**TASK TO COMPLETE**. Return every line from the one with "hg clone ssh://hg@bitbucket.org/zacharyvoase/markdoc" through the one with "una especialidad. Los", inclusive, exactly as it appears below.

Records from a data source
# # #
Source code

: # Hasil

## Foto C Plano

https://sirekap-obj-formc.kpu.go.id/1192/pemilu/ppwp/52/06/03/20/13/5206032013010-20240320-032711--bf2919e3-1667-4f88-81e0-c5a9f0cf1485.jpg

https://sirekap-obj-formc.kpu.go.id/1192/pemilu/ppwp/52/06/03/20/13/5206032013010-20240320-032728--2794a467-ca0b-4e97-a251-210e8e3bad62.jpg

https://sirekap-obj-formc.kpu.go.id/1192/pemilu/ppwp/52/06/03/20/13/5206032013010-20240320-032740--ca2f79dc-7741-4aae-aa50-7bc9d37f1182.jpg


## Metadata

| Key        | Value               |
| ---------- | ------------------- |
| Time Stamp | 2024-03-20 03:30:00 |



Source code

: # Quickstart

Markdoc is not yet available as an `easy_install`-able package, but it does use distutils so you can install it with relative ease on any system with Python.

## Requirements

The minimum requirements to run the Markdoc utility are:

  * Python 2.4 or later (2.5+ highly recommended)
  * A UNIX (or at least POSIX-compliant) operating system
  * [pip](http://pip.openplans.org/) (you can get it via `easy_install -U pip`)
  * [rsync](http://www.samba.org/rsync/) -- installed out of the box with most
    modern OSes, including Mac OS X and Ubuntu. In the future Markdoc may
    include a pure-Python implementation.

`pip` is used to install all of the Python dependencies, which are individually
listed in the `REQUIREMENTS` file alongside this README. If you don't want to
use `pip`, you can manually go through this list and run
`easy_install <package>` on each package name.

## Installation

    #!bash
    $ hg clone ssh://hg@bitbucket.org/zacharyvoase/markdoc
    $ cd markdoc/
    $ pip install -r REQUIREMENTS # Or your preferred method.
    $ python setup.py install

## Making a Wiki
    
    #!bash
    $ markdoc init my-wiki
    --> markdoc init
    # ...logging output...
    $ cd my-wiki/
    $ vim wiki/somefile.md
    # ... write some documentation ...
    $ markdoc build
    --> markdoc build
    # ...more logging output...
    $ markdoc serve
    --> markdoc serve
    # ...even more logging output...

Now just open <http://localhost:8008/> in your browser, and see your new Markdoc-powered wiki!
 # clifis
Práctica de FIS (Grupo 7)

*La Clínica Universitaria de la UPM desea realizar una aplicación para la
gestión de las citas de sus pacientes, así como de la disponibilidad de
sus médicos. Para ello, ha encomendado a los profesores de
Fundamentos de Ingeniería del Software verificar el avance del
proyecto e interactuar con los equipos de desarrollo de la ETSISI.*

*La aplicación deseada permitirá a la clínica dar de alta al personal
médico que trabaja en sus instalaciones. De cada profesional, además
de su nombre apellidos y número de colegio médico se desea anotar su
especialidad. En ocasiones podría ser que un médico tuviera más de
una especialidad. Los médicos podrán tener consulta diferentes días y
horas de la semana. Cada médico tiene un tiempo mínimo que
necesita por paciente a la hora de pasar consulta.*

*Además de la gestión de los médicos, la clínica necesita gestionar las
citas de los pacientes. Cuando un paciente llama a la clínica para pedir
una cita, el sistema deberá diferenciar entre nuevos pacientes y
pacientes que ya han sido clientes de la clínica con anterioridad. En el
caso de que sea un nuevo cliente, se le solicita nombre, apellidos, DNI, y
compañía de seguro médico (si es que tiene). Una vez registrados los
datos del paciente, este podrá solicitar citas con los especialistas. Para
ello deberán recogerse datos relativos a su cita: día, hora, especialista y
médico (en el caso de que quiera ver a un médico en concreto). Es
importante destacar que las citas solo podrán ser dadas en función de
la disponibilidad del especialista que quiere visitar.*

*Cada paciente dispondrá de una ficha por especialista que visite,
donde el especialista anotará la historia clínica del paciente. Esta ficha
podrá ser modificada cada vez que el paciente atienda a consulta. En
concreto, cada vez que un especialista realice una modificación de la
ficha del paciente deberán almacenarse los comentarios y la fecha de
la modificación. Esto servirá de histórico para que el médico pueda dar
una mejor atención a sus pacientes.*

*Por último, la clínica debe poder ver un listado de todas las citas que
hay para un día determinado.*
# # #
**RESULT OF THE EXERCISE**.
    $ hg clone ssh://hg@bitbucket.org/zacharyvoase/markdoc
    $ cd markdoc/
    $ pip install -r REQUIREMENTS # Or your preferred method.
    $ python setup.py install

## Making a Wiki
    
    #!bash
    $ markdoc init my-wiki
    --> markdoc init
    # ...logging output...
    $ cd my-wiki/
    $ vim wiki/somefile.md
    # ... write some documentation ...
    $ markdoc build
    --> markdoc build
    # ...more logging output...
    $ markdoc serve
    --> markdoc serve
    # ...even more logging output...

Now just open <http://localhost:8008/> in your browser, and see your new Markdoc-powered wiki!
 # clifis
Práctica de FIS (Grupo 7)

*La Clínica Universitaria de la UPM desea realizar una aplicación para la
gestión de las citas de sus pacientes, así como de la disponibilidad de
sus médicos. Para ello, ha encomendado a los profesores de
Fundamentos de Ingeniería del Software verificar el avance del
proyecto e interactuar con los equipos de desarrollo de la ETSISI.*

*La aplicación deseada permitirá a la clínica dar de alta al personal
médico que trabaja en sus instalaciones. De cada profesional, además
de su nombre apellidos y número de colegio médico se desea anotar su
especialidad. En ocasiones podría ser que un médico tuviera más de
una especialidad. Los médicos podrán tener consulta diferentes días y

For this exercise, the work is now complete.